> WHAT IS NEEDED
Please return all of the entries below exactly as they are written.
☆ ☆ ☆
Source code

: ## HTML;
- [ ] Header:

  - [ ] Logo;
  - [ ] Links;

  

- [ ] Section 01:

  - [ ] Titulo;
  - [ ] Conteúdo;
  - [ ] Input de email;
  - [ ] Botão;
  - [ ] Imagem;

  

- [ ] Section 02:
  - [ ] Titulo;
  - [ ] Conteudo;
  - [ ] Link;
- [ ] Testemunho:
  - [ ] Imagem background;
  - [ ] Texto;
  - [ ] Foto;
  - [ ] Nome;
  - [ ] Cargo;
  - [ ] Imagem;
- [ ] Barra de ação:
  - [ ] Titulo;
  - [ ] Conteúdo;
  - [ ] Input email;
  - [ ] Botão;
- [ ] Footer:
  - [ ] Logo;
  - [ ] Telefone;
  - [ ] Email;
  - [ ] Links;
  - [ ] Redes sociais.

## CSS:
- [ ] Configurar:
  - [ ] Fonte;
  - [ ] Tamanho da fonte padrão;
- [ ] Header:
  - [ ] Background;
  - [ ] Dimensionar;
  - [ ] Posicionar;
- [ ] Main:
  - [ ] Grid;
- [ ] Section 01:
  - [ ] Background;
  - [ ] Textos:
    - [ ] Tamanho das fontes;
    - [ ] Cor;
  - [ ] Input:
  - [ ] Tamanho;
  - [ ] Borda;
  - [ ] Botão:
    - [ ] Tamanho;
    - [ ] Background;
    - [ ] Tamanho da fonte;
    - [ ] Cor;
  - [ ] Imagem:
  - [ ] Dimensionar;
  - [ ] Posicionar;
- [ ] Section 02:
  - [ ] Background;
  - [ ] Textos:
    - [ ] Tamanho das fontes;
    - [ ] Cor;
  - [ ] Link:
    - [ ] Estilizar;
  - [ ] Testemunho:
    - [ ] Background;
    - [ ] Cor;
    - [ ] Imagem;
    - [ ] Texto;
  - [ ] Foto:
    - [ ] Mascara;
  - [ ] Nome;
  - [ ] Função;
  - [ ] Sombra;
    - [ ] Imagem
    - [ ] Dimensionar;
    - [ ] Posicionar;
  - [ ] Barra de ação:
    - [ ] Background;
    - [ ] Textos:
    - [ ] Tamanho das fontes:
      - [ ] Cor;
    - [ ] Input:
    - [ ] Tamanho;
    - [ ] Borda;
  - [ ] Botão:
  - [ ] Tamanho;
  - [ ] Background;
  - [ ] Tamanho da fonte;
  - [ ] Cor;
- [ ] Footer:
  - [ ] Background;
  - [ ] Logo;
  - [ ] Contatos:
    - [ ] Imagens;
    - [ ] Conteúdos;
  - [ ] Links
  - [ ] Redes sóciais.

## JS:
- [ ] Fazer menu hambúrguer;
☆ ☆ ☆
> OUTPUT BELOW
Source code

: ## HTML;
- [ ] Header:

  - [ ] Logo;
  - [ ] Links;

  

- [ ] Section 01:

  - [ ] Titulo;
  - [ ] Conteúdo;
  - [ ] Input de email;
  - [ ] Botão;
  - [ ] Imagem;

  

- [ ] Section 02:
  - [ ] Titulo;
  - [ ] Conteudo;
  - [ ] Link;
- [ ] Testemunho:
  - [ ] Imagem background;
  - [ ] Texto;
  - [ ] Foto;
  - [ ] Nome;
  - [ ] Cargo;
  - [ ] Imagem;
- [ ] Barra de ação:
  - [ ] Titulo;
  - [ ] Conteúdo;
  - [ ] Input email;
  - [ ] Botão;
- [ ] Footer:
  - [ ] Logo;
  - [ ] Telefone;
  - [ ] Email;
  - [ ] Links;
  - [ ] Redes sociais.

## CSS:
- [ ] Configurar:
  - [ ] Fonte;
  - [ ] Tamanho da fonte padrão;
- [ ] Header:
  - [ ] Background;
  - [ ] Dimensionar;
  - [ ] Posicionar;
- [ ] Main:
  - [ ] Grid;
- [ ] Section 01:
  - [ ] Background;
  - [ ] Textos:
    - [ ] Tamanho das fontes;
    - [ ] Cor;
  - [ ] Input:
  - [ ] Tamanho;
  - [ ] Borda;
  - [ ] Botão:
    - [ ] Tamanho;
    - [ ] Background;
    - [ ] Tamanho da fonte;
    - [ ] Cor;
  - [ ] Imagem:
  - [ ] Dimensionar;
  - [ ] Posicionar;
- [ ] Section 02:
  - [ ] Background;
  - [ ] Textos:
    - [ ] Tamanho das fontes;
    - [ ] Cor;
  - [ ] Link:
    - [ ] Estilizar;
  - [ ] Testemunho:
    - [ ] Background;
    - [ ] Cor;
    - [ ] Imagem;
    - [ ] Texto;
  - [ ] Foto:
    - [ ] Mascara;
  - [ ] Nome;
  - [ ] Função;
  - [ ] Sombra;
    - [ ] Imagem
    - [ ] Dimensionar;
    - [ ] Posicionar;
  - [ ] Barra de ação:
    - [ ] Background;
    - [ ] Textos:
    - [ ] Tamanho das fontes:
      - [ ] Cor;
    - [ ] Input:
    - [ ] Tamanho;
    - [ ] Borda;
  - [ ] Botão:
  - [ ] Tamanho;
  - [ ] Background;
  - [ ] Tamanho da fonte;
  - [ ] Cor;
- [ ] Footer:
  - [ ] Background;
  - [ ] Logo;
  - [ ] Contatos:
    - [ ] Imagens;
    - [ ] Conteúdos;
  - [ ] Links
  - [ ] Redes sóciais.

## JS:
- [ ] Fazer menu hambúrguer;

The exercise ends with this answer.